ECLAC Calls for Not Weakening Negotiations in Climate Change Summit
ECLAC Executive Secretary Alicia Bárcena warned that a two-centigrade rise in world temperature would alter the natural balance and human life.
(20 November 2009) The impact of climate change in Latin America and the Caribbean will be considerable, and so the region must contribute to negotiations in the United Nations summit to take place in Copenhagen, stated ECLAC Executive Secretary Alicia Bárcena.
Bárcena participated this morning in the launching of the study "The Economics of Climate Change in Chile" in the Cultural Center of the Citizen Plaza located next to the presidential palace in Santiago.

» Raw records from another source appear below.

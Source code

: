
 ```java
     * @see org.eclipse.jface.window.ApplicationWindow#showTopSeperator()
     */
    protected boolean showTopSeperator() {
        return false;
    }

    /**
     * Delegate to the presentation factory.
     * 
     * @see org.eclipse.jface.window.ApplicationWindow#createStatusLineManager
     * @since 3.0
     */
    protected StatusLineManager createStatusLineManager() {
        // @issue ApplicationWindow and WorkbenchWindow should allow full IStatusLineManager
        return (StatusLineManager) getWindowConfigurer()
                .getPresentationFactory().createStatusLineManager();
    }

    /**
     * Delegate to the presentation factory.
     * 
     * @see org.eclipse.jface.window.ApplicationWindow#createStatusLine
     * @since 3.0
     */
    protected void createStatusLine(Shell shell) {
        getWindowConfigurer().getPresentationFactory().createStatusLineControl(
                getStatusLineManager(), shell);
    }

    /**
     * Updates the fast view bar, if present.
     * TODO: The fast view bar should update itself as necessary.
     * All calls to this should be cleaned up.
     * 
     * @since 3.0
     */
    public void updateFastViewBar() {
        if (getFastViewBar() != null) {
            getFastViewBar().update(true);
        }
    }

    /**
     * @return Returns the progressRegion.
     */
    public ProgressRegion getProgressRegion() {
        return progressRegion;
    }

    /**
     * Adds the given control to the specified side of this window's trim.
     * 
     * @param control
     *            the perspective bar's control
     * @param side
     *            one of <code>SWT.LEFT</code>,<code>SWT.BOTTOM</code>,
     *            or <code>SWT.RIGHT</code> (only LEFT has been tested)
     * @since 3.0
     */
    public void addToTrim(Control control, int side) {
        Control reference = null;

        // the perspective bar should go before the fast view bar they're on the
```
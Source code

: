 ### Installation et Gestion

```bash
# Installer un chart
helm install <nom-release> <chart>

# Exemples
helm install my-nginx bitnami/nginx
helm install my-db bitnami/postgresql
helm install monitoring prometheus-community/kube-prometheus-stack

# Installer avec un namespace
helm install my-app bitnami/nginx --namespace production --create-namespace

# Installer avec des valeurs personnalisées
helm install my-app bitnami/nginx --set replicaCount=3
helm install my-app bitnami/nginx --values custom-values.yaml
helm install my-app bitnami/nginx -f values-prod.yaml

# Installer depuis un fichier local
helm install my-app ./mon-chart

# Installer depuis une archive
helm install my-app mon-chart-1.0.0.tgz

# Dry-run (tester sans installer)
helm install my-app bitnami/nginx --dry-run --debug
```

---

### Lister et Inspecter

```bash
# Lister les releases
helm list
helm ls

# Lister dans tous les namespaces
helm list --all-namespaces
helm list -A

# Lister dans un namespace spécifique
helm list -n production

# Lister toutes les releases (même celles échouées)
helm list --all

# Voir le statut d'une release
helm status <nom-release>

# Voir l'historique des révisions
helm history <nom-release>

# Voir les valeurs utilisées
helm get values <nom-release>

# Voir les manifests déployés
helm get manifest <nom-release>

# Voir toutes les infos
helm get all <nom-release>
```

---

Also taking part in the presentation were Chile's Environment Minister Ana Lya Uriarte, Energy Minister Marcelo Tokman, the representative of the Business Leaders for Climate Change Group, Bernardo Larraín, and the coordinator of the study, Sebastián Vicuña.
"We know that a rise in temperature of over two centigrade can alter the natural balance and human life. That is why it is urgent to take action now," said Bárcena.
World leaders will gather in the Danish capital this December for the Fifteenth Conference of the Parties of the United Nations Framework Convention on Climate Change (COP 15). There, they hope to reach a global agreement on reducing emissions to replace the 1997 Kyoto Protocol.
"Time is short and any delay in reaching a global agreement is perilous. Weakening the Copenhagen negotiations, not setting a clear route of action and not ensuring binding results in Mexico next year are enormous risks we should not take. As the case of Chile shows, the impact will be considerable," added Bárcena.
The region contributes only 8% of the world's greenhouse gas emissions, but it has the opportunity to help resolve the problem at relatively low costs, she said.
Energy efficiency, the use of renewable energy, low-carbon production methods and the rationalization of transportation are some of the measures that could be adopted today, with significant global and local benefits, she noted.
The study The Economics of Climate Change was requested by the Government of Chile and prepared by a group of experts from the Catholic, Chile and Valparaíso universities under the technical coordination of ECLAC.
The document examines the main effects that climate change will have on the Chilean economy, particularly in agriculture, mining, energy, fishing and forestry.
According to this study, the projections for Chile suggest a sustained rise in greenhouse gas emissions: for 2030, the level of emissions will be 2.5 times higher than current ones.